Cool future tech I am watching
Tokenringnot the protocol, an actual ring you wear which is a biometric and U2F device. This thing looks amazing and I will definitely be getting one.Update: Tokenring seems to not be active. If you want a FIDO2 Ring now get the Motiv since they have announced support for it.- Vue smart glasses which might have a way to tap and identify you, either way I want them.
If you have children
You want to freeze their credit, bad actors use childrens info to open fraudulent accounts at an alarming rate. First check them on acr and see if there is anything there.
- Freeze Experian for your child, mail in this form or upload docs here and then freeze it
- Equifax, first see here and then fill out the minor freeze request
- TransUnion, first check here and then submit a request here.
- If anything is at issue you need to file fraud alerts for your child, a police report and also file a complaint about it and submit a fraud report.
General security considerations
- Enable full disk encryption on your laptops
- Don’t plug things into your computer that you don’t own.
- Don’t log into any of your accounts on a device that you don’t own.
- Don’t share your passwords.
- Keep your software up to date
- Use a password manager if you want good passwords everywhere
- Don’t leave defaults on your home router.
- Set up online banking alerts to go to your phone
- Review all your privacy settings
- Make your PIN six digits long (or six points on a diagram)
- Set your phone to factory reset on 15 failed attempts.
- Backup your data
- Assume everything you post online is public.

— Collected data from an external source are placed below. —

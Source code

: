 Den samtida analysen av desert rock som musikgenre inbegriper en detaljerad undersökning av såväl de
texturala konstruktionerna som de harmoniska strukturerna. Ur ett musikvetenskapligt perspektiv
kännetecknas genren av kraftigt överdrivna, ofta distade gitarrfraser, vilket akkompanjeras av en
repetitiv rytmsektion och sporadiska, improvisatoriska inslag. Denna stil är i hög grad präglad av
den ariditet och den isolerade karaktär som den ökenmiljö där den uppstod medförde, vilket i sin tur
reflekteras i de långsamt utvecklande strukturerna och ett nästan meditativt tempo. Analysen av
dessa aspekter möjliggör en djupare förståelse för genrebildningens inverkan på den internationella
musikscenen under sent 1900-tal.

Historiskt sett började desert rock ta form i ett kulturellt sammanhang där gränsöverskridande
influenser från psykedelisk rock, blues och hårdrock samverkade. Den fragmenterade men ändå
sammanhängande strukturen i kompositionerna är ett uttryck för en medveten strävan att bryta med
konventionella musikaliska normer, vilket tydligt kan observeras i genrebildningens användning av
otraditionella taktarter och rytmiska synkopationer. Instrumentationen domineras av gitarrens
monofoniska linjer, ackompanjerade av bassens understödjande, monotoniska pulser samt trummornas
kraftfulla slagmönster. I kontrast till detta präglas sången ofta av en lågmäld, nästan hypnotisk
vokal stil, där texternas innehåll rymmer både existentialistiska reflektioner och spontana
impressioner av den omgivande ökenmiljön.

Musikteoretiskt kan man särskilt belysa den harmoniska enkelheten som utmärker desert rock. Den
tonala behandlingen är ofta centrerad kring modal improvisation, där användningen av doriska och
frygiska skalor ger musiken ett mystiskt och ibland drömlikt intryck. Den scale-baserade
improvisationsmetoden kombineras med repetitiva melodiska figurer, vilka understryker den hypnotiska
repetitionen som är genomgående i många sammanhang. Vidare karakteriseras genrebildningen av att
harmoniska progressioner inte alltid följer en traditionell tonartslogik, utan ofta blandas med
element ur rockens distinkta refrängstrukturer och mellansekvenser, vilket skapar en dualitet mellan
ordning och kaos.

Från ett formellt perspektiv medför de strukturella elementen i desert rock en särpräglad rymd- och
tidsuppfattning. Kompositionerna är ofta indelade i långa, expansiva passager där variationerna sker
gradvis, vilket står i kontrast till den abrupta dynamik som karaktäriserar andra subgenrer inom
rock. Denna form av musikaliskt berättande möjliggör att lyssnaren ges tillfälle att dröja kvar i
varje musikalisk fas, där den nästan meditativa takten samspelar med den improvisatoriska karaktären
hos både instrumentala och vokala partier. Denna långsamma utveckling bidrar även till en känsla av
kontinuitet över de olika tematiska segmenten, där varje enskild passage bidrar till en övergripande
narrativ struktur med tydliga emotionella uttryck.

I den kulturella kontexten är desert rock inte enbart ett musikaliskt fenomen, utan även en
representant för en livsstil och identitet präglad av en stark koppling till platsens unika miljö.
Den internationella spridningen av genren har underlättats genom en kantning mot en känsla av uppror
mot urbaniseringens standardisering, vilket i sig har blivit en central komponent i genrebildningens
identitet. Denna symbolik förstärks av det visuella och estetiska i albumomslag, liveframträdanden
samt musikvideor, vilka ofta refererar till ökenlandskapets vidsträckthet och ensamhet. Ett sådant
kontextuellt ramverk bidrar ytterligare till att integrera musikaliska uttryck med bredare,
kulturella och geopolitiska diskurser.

- Consider your data retention policy, consider deleting emails older than one month in gmail
- Change your lastpass master password once per year
- Set up emergency authentication protocols with family members, if someone contacts them claiming to be you and wants money they need to absolutely verify it is indeed you.
Final thoughts
Security changes fast and with the FIDO alliance of tech giants pushing to get rid of passwords we are definitely entering a new world of personal security online. The information above is what I consider a fairly solid security plan to secure your life online and I feel it is well worth investing the time particularly if not doing something so simple could endanger your financial future.
In my case, I work for a high profile tech company, I maintain opensource cryptocurrency projects, I run multiple websites and I have been working online since the 90’s. All of these things put together means I am a juicy target and my email/pass data has shown up in multiple major hacks that have been posted online.
I hope this helps you.
NOTE:
This is a living document, I update it as I find new products.